**What to do:** In the entries below, return only the line containing "(2) Let $I \in" and those after it, exactly, through the last line.

BEGIN Records for this task

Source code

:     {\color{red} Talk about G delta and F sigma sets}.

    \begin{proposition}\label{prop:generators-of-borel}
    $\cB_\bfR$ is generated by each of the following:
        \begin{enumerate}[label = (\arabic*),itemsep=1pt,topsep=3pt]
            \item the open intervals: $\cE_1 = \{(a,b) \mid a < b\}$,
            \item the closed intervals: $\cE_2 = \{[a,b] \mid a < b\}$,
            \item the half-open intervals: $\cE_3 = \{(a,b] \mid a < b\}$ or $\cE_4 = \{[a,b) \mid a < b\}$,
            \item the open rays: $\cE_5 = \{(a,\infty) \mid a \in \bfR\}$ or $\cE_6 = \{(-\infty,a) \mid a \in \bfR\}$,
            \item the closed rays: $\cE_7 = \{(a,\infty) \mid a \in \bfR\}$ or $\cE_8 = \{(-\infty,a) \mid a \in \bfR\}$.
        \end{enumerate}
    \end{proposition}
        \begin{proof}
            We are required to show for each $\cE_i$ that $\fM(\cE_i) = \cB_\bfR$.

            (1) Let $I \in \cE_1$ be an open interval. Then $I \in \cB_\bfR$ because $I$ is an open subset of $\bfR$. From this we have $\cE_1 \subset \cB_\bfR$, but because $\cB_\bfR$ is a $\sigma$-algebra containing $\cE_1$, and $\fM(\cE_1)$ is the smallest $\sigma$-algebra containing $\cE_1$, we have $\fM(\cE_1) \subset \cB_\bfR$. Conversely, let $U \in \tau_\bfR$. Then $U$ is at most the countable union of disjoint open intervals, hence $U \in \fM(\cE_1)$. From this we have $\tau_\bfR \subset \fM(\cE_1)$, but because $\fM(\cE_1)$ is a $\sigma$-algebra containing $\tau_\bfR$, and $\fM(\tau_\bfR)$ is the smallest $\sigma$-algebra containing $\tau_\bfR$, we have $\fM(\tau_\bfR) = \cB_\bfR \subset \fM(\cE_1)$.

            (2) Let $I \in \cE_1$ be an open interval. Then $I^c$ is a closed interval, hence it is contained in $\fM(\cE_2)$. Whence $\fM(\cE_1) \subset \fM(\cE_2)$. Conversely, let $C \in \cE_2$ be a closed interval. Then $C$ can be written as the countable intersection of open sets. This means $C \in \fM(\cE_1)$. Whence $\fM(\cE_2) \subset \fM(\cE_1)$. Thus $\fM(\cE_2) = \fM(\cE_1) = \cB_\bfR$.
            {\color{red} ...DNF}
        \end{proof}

END Records for this task

**Solution for this problem:**
            (2) Let $I \in \cE_1$ be an open interval. Then $I^c$ is a closed interval, hence it is contained in $\fM(\cE_2)$. Whence $\fM(\cE_1) \subset \fM(\cE_2)$. Conversely, let $C \in \cE_2$ be a closed interval. Then $C$ can be written as the countable intersection of open sets. This means $C \in \fM(\cE_1)$. Whence $\fM(\cE_2) \subset \fM(\cE_1)$. Thus $\fM(\cE_2) = \fM(\cE_1) = \cB_\bfR$.
            {\color{red} ...DNF}
        \end{proof}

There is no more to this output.